_WORK TO BE COMPLETED_: Go through the records and copy each line where the string "Laval" occurs.

_SUPPLIED DATA_:
+++

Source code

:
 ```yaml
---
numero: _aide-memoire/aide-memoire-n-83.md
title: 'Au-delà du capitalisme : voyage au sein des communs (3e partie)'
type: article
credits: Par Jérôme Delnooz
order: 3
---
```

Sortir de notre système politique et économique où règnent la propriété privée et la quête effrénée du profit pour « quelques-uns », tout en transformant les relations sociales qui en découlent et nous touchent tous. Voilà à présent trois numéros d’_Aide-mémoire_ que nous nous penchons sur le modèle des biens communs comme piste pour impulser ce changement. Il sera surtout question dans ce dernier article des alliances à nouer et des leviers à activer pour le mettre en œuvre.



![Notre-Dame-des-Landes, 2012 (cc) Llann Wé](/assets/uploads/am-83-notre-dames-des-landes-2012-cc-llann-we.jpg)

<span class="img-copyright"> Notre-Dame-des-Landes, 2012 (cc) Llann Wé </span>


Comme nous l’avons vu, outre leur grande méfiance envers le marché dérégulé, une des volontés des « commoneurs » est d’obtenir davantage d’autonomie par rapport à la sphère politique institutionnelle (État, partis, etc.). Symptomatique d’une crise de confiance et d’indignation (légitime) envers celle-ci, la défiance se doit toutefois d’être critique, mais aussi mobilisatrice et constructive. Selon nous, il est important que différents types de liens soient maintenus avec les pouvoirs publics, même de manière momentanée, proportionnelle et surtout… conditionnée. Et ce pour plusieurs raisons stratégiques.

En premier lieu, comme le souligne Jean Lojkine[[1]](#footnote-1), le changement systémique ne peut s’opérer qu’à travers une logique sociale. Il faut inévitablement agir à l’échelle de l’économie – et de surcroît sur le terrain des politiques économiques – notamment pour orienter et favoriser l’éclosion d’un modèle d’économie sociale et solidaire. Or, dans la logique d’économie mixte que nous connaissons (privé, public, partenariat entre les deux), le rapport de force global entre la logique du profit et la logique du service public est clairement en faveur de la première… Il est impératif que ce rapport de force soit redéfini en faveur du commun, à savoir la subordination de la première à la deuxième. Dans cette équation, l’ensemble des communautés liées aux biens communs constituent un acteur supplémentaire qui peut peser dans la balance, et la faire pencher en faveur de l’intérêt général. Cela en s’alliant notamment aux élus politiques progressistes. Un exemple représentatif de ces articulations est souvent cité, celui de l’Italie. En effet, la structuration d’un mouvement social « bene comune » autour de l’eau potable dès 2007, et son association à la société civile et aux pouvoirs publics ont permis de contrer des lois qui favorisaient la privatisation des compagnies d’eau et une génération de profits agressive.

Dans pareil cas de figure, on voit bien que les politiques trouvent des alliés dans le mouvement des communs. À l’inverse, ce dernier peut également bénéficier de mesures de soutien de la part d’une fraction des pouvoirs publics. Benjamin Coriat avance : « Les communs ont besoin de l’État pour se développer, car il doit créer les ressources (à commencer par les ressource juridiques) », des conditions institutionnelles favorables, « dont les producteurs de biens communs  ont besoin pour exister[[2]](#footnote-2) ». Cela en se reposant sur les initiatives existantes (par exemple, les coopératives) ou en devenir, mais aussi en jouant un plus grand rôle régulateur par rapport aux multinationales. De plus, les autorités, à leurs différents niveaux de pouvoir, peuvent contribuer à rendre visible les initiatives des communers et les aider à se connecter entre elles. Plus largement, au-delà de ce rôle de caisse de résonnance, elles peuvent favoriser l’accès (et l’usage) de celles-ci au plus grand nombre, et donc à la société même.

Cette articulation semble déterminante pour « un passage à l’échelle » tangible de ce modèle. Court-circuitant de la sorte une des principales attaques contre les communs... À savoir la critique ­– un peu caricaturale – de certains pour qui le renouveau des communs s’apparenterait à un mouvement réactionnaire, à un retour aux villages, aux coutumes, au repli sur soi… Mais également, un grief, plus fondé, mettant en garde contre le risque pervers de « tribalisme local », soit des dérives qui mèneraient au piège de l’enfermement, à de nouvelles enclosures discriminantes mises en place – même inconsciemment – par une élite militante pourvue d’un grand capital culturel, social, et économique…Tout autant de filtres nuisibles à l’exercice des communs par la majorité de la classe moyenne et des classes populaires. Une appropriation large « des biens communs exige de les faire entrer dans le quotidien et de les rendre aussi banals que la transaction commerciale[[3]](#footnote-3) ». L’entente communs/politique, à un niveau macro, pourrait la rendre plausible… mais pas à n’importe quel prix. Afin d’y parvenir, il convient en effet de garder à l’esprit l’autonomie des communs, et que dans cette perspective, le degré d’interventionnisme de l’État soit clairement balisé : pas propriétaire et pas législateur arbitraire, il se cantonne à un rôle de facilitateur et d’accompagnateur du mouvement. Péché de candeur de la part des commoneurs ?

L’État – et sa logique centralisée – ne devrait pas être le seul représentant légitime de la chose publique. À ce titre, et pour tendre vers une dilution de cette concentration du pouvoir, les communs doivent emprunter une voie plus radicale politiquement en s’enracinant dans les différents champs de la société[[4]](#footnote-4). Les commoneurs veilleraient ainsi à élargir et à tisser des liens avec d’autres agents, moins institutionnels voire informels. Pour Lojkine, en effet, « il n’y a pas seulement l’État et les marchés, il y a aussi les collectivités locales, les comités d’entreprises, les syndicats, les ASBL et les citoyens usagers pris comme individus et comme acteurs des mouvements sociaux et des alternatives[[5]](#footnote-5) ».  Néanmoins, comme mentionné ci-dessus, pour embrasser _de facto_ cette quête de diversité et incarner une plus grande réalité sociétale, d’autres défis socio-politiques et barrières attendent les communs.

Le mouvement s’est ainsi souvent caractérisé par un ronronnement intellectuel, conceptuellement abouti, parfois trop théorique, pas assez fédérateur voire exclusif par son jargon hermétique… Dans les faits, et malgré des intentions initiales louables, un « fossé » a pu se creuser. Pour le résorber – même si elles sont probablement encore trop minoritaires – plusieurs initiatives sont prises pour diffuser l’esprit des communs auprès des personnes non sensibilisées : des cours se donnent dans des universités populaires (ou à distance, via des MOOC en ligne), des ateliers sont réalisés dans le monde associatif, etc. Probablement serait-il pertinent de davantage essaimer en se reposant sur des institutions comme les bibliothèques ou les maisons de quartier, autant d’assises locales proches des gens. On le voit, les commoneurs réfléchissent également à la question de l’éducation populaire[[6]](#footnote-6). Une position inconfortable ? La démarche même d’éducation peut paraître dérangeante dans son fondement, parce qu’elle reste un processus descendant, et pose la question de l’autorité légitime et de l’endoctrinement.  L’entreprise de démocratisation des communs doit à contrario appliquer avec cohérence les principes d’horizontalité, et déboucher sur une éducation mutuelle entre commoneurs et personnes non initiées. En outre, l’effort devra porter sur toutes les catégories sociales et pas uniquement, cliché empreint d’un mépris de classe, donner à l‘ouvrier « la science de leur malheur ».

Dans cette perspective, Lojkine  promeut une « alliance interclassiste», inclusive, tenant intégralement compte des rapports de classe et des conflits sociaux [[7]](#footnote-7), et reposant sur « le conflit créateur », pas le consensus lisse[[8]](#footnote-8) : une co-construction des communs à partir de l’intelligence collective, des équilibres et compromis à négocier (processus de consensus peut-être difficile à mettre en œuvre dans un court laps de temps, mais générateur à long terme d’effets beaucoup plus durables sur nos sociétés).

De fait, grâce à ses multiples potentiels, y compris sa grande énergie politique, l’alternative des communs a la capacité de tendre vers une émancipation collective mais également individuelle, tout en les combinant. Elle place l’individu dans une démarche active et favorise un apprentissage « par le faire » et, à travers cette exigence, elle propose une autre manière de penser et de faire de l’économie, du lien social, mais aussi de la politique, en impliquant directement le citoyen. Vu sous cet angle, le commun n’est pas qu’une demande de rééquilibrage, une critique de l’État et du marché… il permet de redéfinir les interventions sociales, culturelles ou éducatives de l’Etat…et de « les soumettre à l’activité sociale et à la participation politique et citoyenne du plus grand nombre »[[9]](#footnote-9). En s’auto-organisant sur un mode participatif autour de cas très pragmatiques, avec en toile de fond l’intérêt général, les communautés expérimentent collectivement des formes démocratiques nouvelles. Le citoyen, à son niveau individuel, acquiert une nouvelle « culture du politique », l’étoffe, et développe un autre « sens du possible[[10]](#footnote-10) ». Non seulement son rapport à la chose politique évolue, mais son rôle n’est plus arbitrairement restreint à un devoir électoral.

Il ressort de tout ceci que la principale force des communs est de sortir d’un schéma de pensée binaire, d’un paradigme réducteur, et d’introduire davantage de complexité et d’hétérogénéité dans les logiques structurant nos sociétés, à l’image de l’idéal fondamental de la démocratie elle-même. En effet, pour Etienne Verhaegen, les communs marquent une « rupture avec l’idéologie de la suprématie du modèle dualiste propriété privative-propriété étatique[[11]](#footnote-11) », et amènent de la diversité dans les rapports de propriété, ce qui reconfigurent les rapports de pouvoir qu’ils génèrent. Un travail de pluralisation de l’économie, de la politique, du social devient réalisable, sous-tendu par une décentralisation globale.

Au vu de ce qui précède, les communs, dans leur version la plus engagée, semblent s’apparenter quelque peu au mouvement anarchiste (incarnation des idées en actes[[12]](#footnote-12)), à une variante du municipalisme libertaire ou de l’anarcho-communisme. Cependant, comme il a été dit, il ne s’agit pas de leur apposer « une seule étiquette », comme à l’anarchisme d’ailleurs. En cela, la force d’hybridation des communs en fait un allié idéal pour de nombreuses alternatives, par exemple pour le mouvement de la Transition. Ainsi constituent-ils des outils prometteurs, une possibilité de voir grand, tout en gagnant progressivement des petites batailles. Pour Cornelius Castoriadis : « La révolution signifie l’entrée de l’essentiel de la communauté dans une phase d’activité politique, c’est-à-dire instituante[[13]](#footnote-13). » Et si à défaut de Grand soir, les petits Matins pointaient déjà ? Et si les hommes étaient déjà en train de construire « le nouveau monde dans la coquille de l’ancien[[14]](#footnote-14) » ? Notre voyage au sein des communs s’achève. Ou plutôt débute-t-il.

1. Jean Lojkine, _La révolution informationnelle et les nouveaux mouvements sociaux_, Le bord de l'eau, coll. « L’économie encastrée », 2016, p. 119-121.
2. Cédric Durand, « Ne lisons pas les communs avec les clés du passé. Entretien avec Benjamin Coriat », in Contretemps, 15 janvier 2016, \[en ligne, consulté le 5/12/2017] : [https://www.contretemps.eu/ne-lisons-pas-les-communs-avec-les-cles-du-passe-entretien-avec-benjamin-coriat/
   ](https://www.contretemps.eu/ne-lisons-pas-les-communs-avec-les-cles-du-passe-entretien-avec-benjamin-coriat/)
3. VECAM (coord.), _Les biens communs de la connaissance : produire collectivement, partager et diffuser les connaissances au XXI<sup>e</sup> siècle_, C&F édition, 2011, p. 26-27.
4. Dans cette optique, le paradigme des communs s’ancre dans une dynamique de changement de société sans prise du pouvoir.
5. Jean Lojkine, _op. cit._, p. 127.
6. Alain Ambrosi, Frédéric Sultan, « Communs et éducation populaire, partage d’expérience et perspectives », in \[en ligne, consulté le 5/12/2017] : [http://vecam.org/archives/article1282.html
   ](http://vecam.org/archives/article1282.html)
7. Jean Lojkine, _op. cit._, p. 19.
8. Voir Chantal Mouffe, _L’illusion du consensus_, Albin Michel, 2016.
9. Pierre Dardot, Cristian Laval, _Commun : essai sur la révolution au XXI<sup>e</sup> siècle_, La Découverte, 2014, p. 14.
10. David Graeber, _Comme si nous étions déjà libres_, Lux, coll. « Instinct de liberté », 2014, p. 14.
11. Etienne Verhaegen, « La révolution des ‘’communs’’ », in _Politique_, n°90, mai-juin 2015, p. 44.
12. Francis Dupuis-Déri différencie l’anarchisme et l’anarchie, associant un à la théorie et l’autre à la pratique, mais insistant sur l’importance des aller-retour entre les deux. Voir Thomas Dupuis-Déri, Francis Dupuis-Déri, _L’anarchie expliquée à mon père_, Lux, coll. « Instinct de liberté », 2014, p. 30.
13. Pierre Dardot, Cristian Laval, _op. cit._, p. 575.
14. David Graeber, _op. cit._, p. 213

+++

_RESPONSE FOR THIS EXERCISE_:
9. Pierre Dardot, Cristian Laval, _Commun : essai sur la révolution au XXI<sup>e</sup> siècle_, La Découverte, 2014, p. 14.
13. Pierre Dardot, Cristian Laval, _op. cit._, p. 575.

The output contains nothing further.